What you are asked to do: If a line in the records below contains the word "cref", copy it out.

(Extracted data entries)
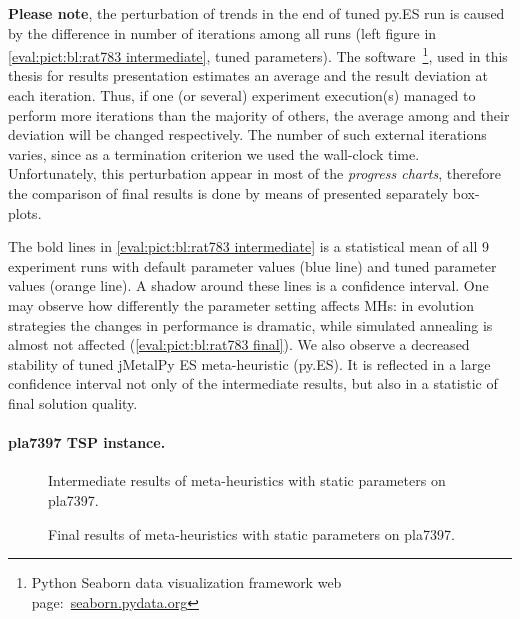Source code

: \textbf{Please note}, the perturbation of trends in the end of tuned py.ES run is caused by the difference in number of iterations among all runs (left figure in \cref{eval:pict:bl:rat783 intermediate}, tuned parameters). The software~\footnote{Python Seaborn data visualization framework web page:~\href{https://seaborn.pydata.org/}{seaborn.pydata.org}}, used in this thesis for results presentation estimates an average and the result deviation at each iteration. Thus, if one (or several) experiment execution(s) managed to perform more iterations than the majority of others, the average among and their deviation will be changed respectively. The number of such external iterations varies, since as a termination criterion we used the wall-clock time. Unfortunately, this perturbation appear in most of the \emph{progress charts}, therefore the comparison of final results is done by means of presented separately box-plots.


The bold lines in \cref{eval:pict:bl:rat783 intermediate} is a statistical mean of all 9 experiment runs with default parameter values (blue line) and tuned parameter values (orange line). A shadow around these lines is a confidence interval. One may observe how differently the parameter setting affects MHs: in evolution strategies the changes in performance is dramatic, while simulated annealing is almost not affected (\cref{eval:pict:bl:rat783 final}). We also observe a decreased stability of tuned jMetalPy ES meta-heuristic (py.ES). It is reflected in a large confidence interval not only of the intermediate results, but also in a statistic of final solution quality.


\paragraph{pla7397 TSP instance.} 

\begin{figure}[b]
	\centering
	\vspace{-20pt}
	
	\caption{Intermediate results of meta-heuristics with static parameters on pla7397.}
	\vspace{-5pt}
	\label{eval:pict:bl:pla7397 intermediate}
\end{figure}

\begin{wrapfigure}{R}{0.5\textwidth}%
	\centering
	
	\label{eval:pict:bl:pla7397 final}
	\caption{Final results of meta-heuristics with static parameters on pla7397.}
	\vspace{-10pt}
\end{wrapfigure}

Response:
: \textbf{Please note}, the perturbation of trends in the end of tuned py.ES run is caused by the difference in number of iterations among all runs (left figure in \cref{eval:pict:bl:rat783 intermediate}, tuned parameters). The software~\footnote{Python Seaborn data visualization framework web page:~\href{https://seaborn.pydata.org/}{seaborn.pydata.org}}, used in this thesis for results presentation estimates an average and the result deviation at each iteration. Thus, if one (or several) experiment execution(s) managed to perform more iterations than the majority of others, the average among and their deviation will be changed respectively. The number of such external iterations varies, since as a termination criterion we used the wall-clock time. Unfortunately, this perturbation appear in most of the \emph{progress charts}, therefore the comparison of final results is done by means of presented separately box-plots.
The bold lines in \cref{eval:pict:bl:rat783 intermediate} is a statistical mean of all 9 experiment runs with default parameter values (blue line) and tuned parameter values (orange line). A shadow around these lines is a confidence interval. One may observe how differently the parameter setting affects MHs: in evolution strategies the changes in performance is dramatic, while simulated annealing is almost not affected (\cref{eval:pict:bl:rat783 final}). We also observe a decreased stability of tuned jMetalPy ES meta-heuristic (py.ES). It is reflected in a large confidence interval not only of the intermediate results, but also in a statistic of final solution quality.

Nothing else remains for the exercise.